**What to do**
Working from the records below, repeat exactly the lines starting at the line that contains "The following source" and ending at the line that contains "x_hat = gmpy2.powmod(secparams.g_hat, x, secparams.p_hat)", inclusive.

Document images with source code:

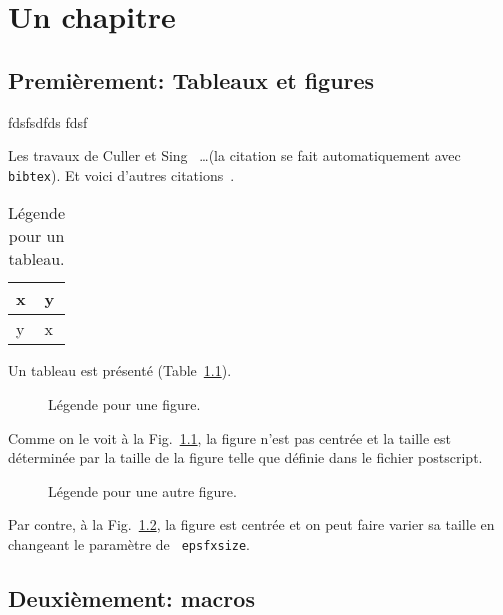  
\chapter{Un chapitre}
\label{un-chap.chap}

\section{Premi\`erement: Tableaux et figures}

fdsfsdfds fdsf

Les travaux de Culler et Sing~\cite{CullerSin99} \ldots (la citation se fait automatiquement avec
{\tt bibtex}). Et voici d'autres
citations~\cite{AndersonEtAl95,Andrews00,AppelbeEtAl96}.


\begin{table}[htbp]
\begin{center}
\begin{tabular}{|l|l|}\hline
x & y \\\hline
y & x \\\hline
\end{tabular}
\end{center}
\caption{L\'egende pour un tableau.}
\label{table.tab}
\end{table}

Un tableau est pr\'esent\'e (Table~\ref{table.tab}).



\begin{figure}[htbp]


\caption{L\'egende pour une figure.}
\label{figure-1.fig}
\end{figure}
Comme on le voit \`a la Fig.~\ref{figure-1.fig}, la figure n'est pas
centr\'ee et la taille est d\'etermin\'ee par la taille de la figure
telle que d\'efinie dans le fichier postscript.


\begin{figure}[htbp]

\centerline{\epsfxsize=4cm }


\caption{L\'egende pour une autre figure.}
\label{figure-2.fig}
\end{figure}

Par contre, \`a la Fig.~\ref{figure-2.fig}, la figure est centr\'ee et
on peut faire varier sa taille en changeant le param\`etre de {\tt
epsfxsize}.




\section{Deuxi\`emement: macros}


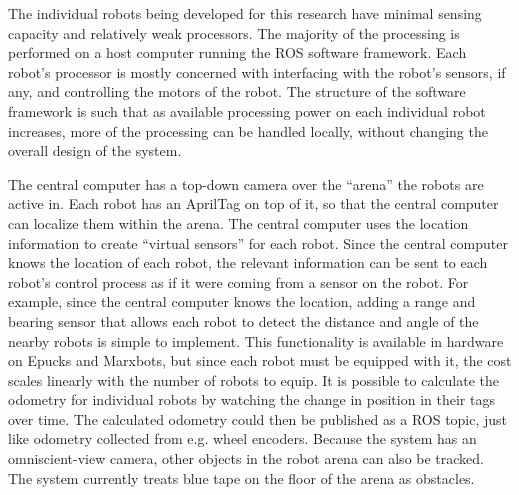 \documentclass[]{article}
\begin{document}
The individual robots being developed for this research have minimal sensing capacity and relatively weak processors. 
The majority of the processing is performed on a host computer running the ROS software framework. 
Each robot's processor is mostly concerned with interfacing with the robot's sensors, if any, and controlling the motors of the robot. 
The structure of the software framework is such that as available processing power on each individual robot increases, more of the processing can be handled locally, without changing the overall design of the system.

The central computer has a top-down camera over the ``arena'' the robots are active in. 
Each robot has an AprilTag \cite{olson2011tags} on top of it, so that the central computer can localize them within the arena. 
The central computer uses the location information to create ``virtual sensors'' for each robot. 
Since the central computer knows the location of each robot, the relevant information can be sent to each robot's control process as if it were coming from a sensor on the robot. 
For example, since the central computer knows the location, adding a range and bearing sensor that allows each robot to detect the distance and angle of the nearby robots is simple to implement. 
This functionality is available in hardware on Epucks and Marxbots, but since each robot must be equipped with it, the cost scales linearly with the number of robots to equip.  
It is possible to calculate the odometry for individual robots by watching the change in position in their tags over time. 
The calculated odometry could then be published as a ROS topic, just like odometry collected from e.g. wheel encoders. 
Because the system has an omniscient-view camera, other objects in the robot arena can also be tracked. 
The system currently treats blue tape on the floor of the arena as obstacles.
\end{document}
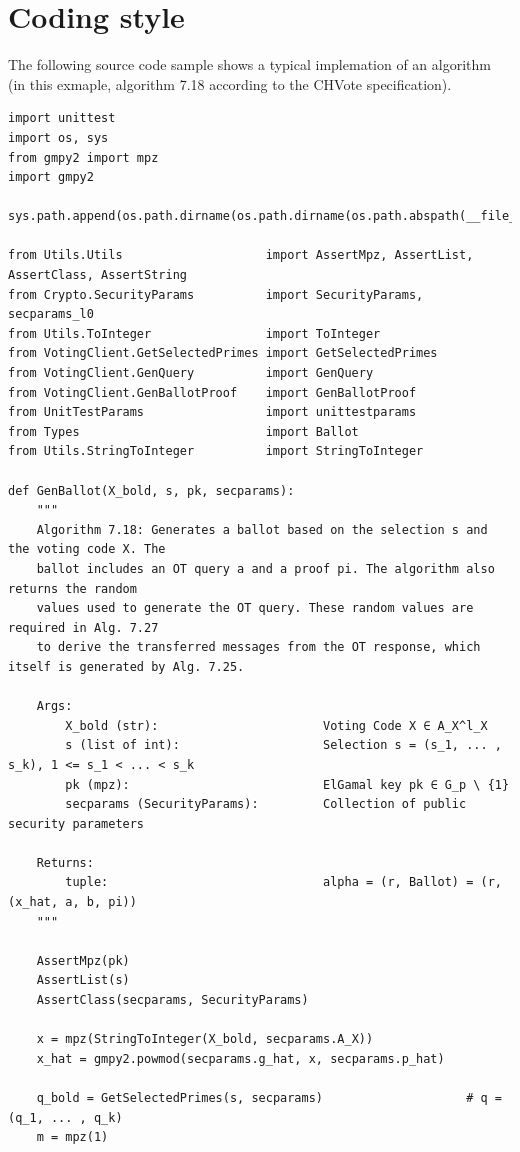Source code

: \documentclass[a4paper,12pt]{report}
\begin{document}
\section{Coding style}
The following source code sample shows a typical implemation of an algorithm (in this exmaple, algorithm 7.18 according to the CHVote specification).

\begin{verbatim}
import unittest
import os, sys
from gmpy2 import mpz
import gmpy2

sys.path.append(os.path.dirname(os.path.dirname(os.path.abspath(__file__))))

from Utils.Utils                    import AssertMpz, AssertList, AssertClass, AssertString
from Crypto.SecurityParams          import SecurityParams, secparams_l0
from Utils.ToInteger                import ToInteger
from VotingClient.GetSelectedPrimes import GetSelectedPrimes
from VotingClient.GenQuery          import GenQuery
from VotingClient.GenBallotProof    import GenBallotProof
from UnitTestParams                 import unittestparams
from Types                          import Ballot
from Utils.StringToInteger          import StringToInteger

def GenBallot(X_bold, s, pk, secparams):
    """
    Algorithm 7.18: Generates a ballot based on the selection s and the voting code X. The
    ballot includes an OT query a and a proof pi. The algorithm also returns the random
    values used to generate the OT query. These random values are required in Alg. 7.27
    to derive the transferred messages from the OT response, which itself is generated by Alg. 7.25.

    Args:
        X_bold (str):                       Voting Code X ∈ A_X^l_X
        s (list of int):                    Selection s = (s_1, ... , s_k), 1 <= s_1 < ... < s_k
        pk (mpz):                           ElGamal key pk ∈ G_p \ {1}
        secparams (SecurityParams):         Collection of public security parameters

    Returns:
        tuple:                              alpha = (r, Ballot) = (r, (x_hat, a, b, pi))
    """

    AssertMpz(pk)
    AssertList(s)
    AssertClass(secparams, SecurityParams)

    x = mpz(StringToInteger(X_bold, secparams.A_X))
    x_hat = gmpy2.powmod(secparams.g_hat, x, secparams.p_hat)

    q_bold = GetSelectedPrimes(s, secparams)                    # q = (q_1, ... , q_k)
    m = mpz(1)


\end{verbatim}
\end{document}
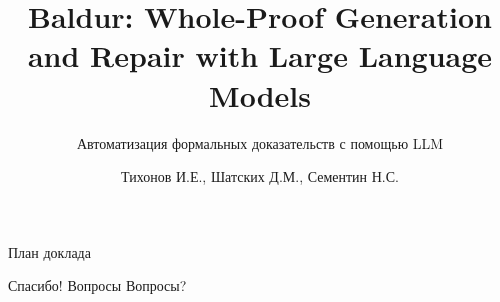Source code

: \documentclass[aspectratio=169]{beamer}
\title[Baldur]{Baldur: Whole-Proof Generation and Repair with Large Language Models}
\subtitle{Автоматизация формальных доказательств с помощью LLM}
\author{Тихонов И.Е., Шатских Д.М., Сементин Н.С.}
\institute{}
\date{}
\begin{document}
\frame{\titlepage}








\begin{frame}{План доклада}
\tableofcontents
\end{frame}










\begin{frame}{Спасибо! Вопросы}
\centering
\Large Вопросы?
\end{frame}
\end{document}
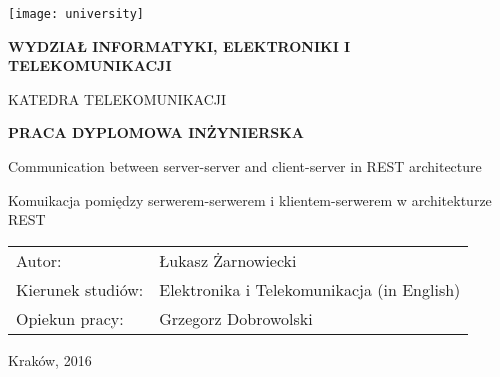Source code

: \begin{titlepage}
    \begin{center}
        \texttt{[image: university]}

        \vspace*{1cm}
        \textbf{\uppercase{Wydział Informatyki, Elektroniki i Telekomunikacji}}

        \small
        \vspace*{0.5cm}
        \uppercase{Katedra Telekomunikacji}

        \vspace{2cm}
        \large
        \textbf{PRACA DYPLOMOWA INŻYNIERSKA}

        \vspace{2cm}
        \Large
        Communication between server-server and client-server in REST architecture

        \normalsize
        \vspace{1cm}
        Komuikacja pomiędzy serwerem-serwerem i klientem-serwerem w architekturze REST

        \small
        \vspace{2cm}
        \begin{flushleft}
            \begin{tabular}{p{5cm}l}
            Autor: & Łukasz Żarnowiecki \\
            Kierunek studiów: & Elektronika i Telekomunikacja (in English) \\
            Opiekun pracy: & Grzegorz Dobrowolski
            \end{tabular}
        \end{flushleft}

        \vfill
        Kraków, 2016

    \end{center}
\end{titlepage}
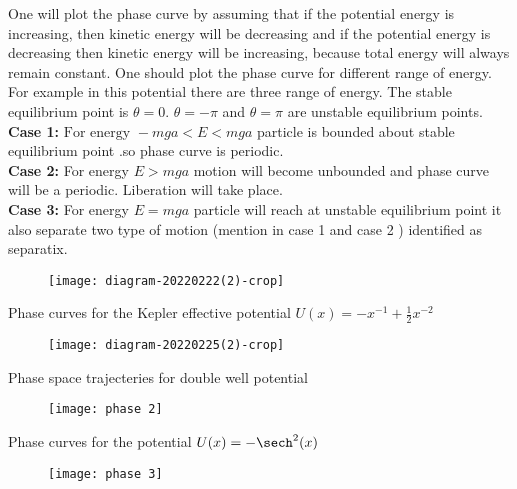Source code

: \begin{answer}
	One will plot the phase curve by assuming that if the potential energy is increasing, then kinetic energy will be decreasing and if the potential energy is decreasing then kinetic energy will be increasing, because total energy will always remain constant. One should plot the phase curve for different range of energy. For example in this potential there are three range of energy.
	The stable equilibrium point is $\theta=0$. $\theta=-\pi$ and $\theta=\pi$ are unstable equilibrium points.\\
	\textbf{Case 1:}$\text { For energy }-m g a<E<m g a$  particle is bounded about stable equilibrium point .so phase curve is periodic.\\
	\textbf{Case 2:} For energy $E>m g a$ motion will become unbounded and phase curve will be a periodic. Liberation will take place.\\
	\textbf{Case 3:} For energy $E=m g a$ particle will reach at unstable equilibrium point it also separate two type of motion (mention in case 1 and case 2 ) identified as separatix.
	\begin{figure}[H]
		\centering
		\texttt{[image: diagram-20220222(2)-crop]}
	\end{figure}
\end{answer}
\begin{example}
	Phase curves for the Kepler effective potential $U(x)=-x^{-1}+\frac{1}{2}x^{-2}$
\end{example}
\begin{answer}
	\begin{figure}[H]
		\centering
		\texttt{[image: diagram-20220225(2)-crop]}
	\end{figure}
\end{answer}
\begin{example}
	Phase space trajecteries for double well potential
\end{example}
\begin{answer}
	\begin{figure}[H]
		\centering
		\texttt{[image: phase 2]}
	\end{figure}	
\end{answer}
\begin{example}
	Phase curves for the potential $U(x)=-\sech^2(x)$
\end{example}
\begin{answer}
	\begin{figure}[H]
		\centering
		\texttt{[image: phase 3]}
	\end{figure}	
\end{answer}




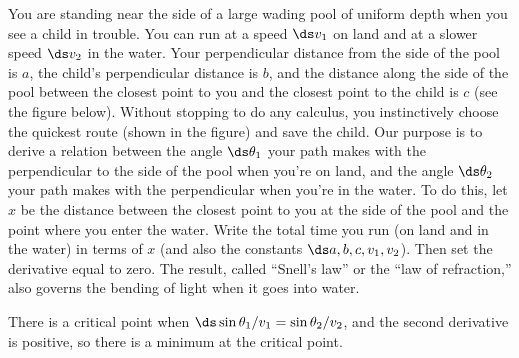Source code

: \begin{exercises}
\begin{exercise}
You are standing near the side of a large wading pool of uniform depth when
you see a child in trouble.  You can run at a speed $\ds v_1$ on land and at a
slower speed $\ds v_2$ in the water.  Your perpendicular distance from the side
of the pool is $a$, the child's perpendicular distance is $b$, and the
distance along the side of the pool between the closest point to you and
the closest point to the child is $c$ (see the figure below). 
Without stopping to do any calculus, you instinctively choose the
quickest route (shown in the figure) and save the child.  Our
purpose is to derive a relation between the angle $\ds \theta_1$ your path
makes with the perpendicular to the side of the pool when you're on land,
and the angle $\ds \theta_2$ your path makes with the perpendicular when you're
in the water.  To do this, let $x$ be the distance between the closest
point to you at the side of the pool and the point where you enter the
water.  Write the total time you run (on land and in the water) in 
terms of $x$ (and also the constants $\ds a,b,c,v_1,v_2$).  Then set the
derivative equal to zero.  The result, called ``Snell's law'' or the ``law
of refraction,'' also governs the bending of light when it goes into water.
\begin{answer} There is a critical point when
$\ds \sin\theta_1/v_1=\sin\theta_2/v_2$, and the second derivative is
positive, so there is a minimum at the critical point.
\end{answer}\end{exercise}


\end{exercises}
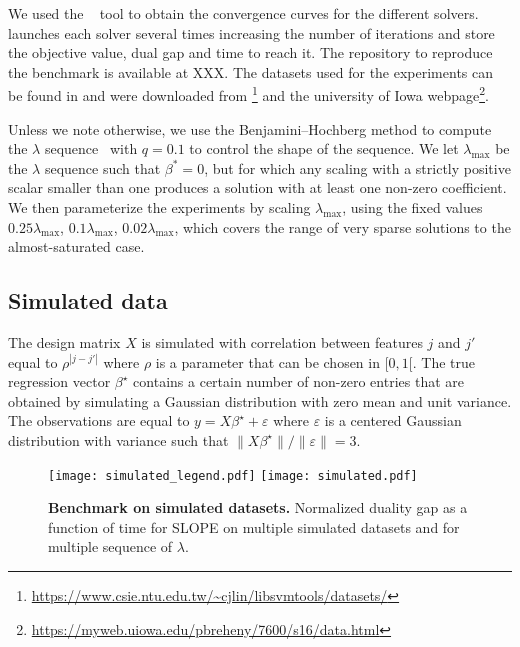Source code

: We used the ~\parencite{moreau2022benchopt} tool to obtain the convergence curves for the different solvers.
 launches each solver several times increasing the number of iterations and store the objective value, dual gap and time to reach it.
The repository to reproduce the benchmark is available at XXX.
The datasets used for the experiments can be found in  and were downloaded from \footnote{\url{https://www.csie.ntu.edu.tw/~cjlin/libsvmtools/datasets/}} and the university of Iowa webpage\footnote{\url{https://myweb.uiowa.edu/pbreheny/7600/s16/data.html}}.

Unless we note otherwise, we use the Benjamini--Hochberg method to compute the \(\lambda\) sequence~\parencite{bogdan2015} with \(q=0.1\) to control the shape of the sequence.
We let \(\lambda_\text{max}\) be the \(\lambda\) sequence such that \(\beta^* = 0\), but for which any scaling with a strictly positive scalar smaller than one produces a solution with at least one non-zero coefficient.
We then parameterize the experiments by scaling \(\lambda_\text{max}\), using the fixed values \(0.25 \lambda_\text{max}\), \(0.1 \lambda_\text{max}\), \(0.02 \lambda_\text{max}\), which covers the range of very sparse solutions to the almost-saturated case.

\subsection{Simulated data}

The design matrix $X$ is simulated with correlation between features $j$ and $j'$ equal to $\rho^{|j-j'|}$ where $\rho$ is a parameter that can be chosen in $[0, 1[$.
The true regression vector $\beta^\star$ contains a certain number of non-zero entries that are obtained by simulating a Gaussian distribution with zero mean and unit variance.
The observations are equal to $y=X\beta^\star + \varepsilon$ where $\varepsilon$ is a centered Gaussian distribution with variance such that $\lVert X\beta^\star\rVert / \lVert \varepsilon \rVert = 3$.
\begin{figure*}[htb]
  \centering
  \texttt{[image: simulated\_legend.pdf]}
  \texttt{[image: simulated.pdf]}
  \caption{\textbf{Benchmark on simulated datasets.} Normalized duality gap as a function of time for SLOPE on multiple simulated datasets and for multiple sequence of $\lambda$.}
  \label{fig:simulated}
\end{figure*}


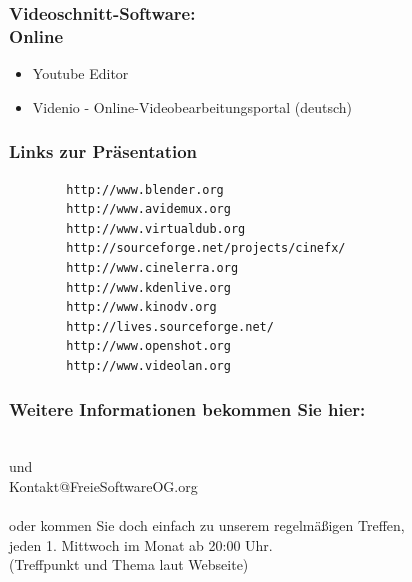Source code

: \documentclass{beamer}
\begin{document}
 \begin{frame}

\frametitle{Videoschnitt-Software:\\Online}

\pause
 	
	\begin{itemize}
		\item Youtube Editor
		\item Videnio - Online-Videobearbeitungsportal (deutsch)
	\end{itemize}

\end{frame}

 \begin{frame}[fragile]		%
\frametitle{Links zur Präsentation}

	\begin{verbatim}
		http://www.blender.org
		http://www.avidemux.org
		http://www.virtualdub.org
		http://sourceforge.net/projects/cinefx/
		http://www.cinelerra.org
		http://www.kdenlive.org
		http://www.kinodv.org
		http://lives.sourceforge.net/
		http://www.openshot.org
		http://www.videolan.org
	\end{verbatim}
\end{frame}

{		%


\begin{frame}
\frametitle{Weitere Informationen bekommen Sie hier:}
	\begin{center}
	\Large{
		\fsog \\			%
		und \\
		Kontakt@FreieSoftwareOG.org \\~\\

		oder kommen Sie doch einfach zu unserem regelmäßigen Treffen, \\
		jeden 1. Mittwoch im Monat ab 20:00 Uhr. \\
		(Treffpunkt und Thema laut Webseite)
		}
	\end{center}
\end{frame}


}		%
\end{document}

**Reply to the task**
The following source code sample shows a typical implemation of an algorithm (in this exmaple, algorithm 7.18 according to the CHVote specification).

\begin{verbatim}
import unittest
import os, sys
from gmpy2 import mpz
import gmpy2

sys.path.append(os.path.dirname(os.path.dirname(os.path.abspath(__file__))))

from Utils.Utils                    import AssertMpz, AssertList, AssertClass, AssertString
from Crypto.SecurityParams          import SecurityParams, secparams_l0
from Utils.ToInteger                import ToInteger
from VotingClient.GetSelectedPrimes import GetSelectedPrimes
from VotingClient.GenQuery          import GenQuery
from VotingClient.GenBallotProof    import GenBallotProof
from UnitTestParams                 import unittestparams
from Types                          import Ballot
from Utils.StringToInteger          import StringToInteger

def GenBallot(X_bold, s, pk, secparams):
    """
    Algorithm 7.18: Generates a ballot based on the selection s and the voting code X. The
    ballot includes an OT query a and a proof pi. The algorithm also returns the random
    values used to generate the OT query. These random values are required in Alg. 7.27
    to derive the transferred messages from the OT response, which itself is generated by Alg. 7.25.

    Args:
        X_bold (str):                       Voting Code X ∈ A_X^l_X
        s (list of int):                    Selection s = (s_1, ... , s_k), 1 <= s_1 < ... < s_k
        pk (mpz):                           ElGamal key pk ∈ G_p \ {1}
        secparams (SecurityParams):         Collection of public security parameters

    Returns:
        tuple:                              alpha = (r, Ballot) = (r, (x_hat, a, b, pi))
    """

    AssertMpz(pk)
    AssertList(s)
    AssertClass(secparams, SecurityParams)

    x = mpz(StringToInteger(X_bold, secparams.A_X))
    x_hat = gmpy2.powmod(secparams.g_hat, x, secparams.p_hat)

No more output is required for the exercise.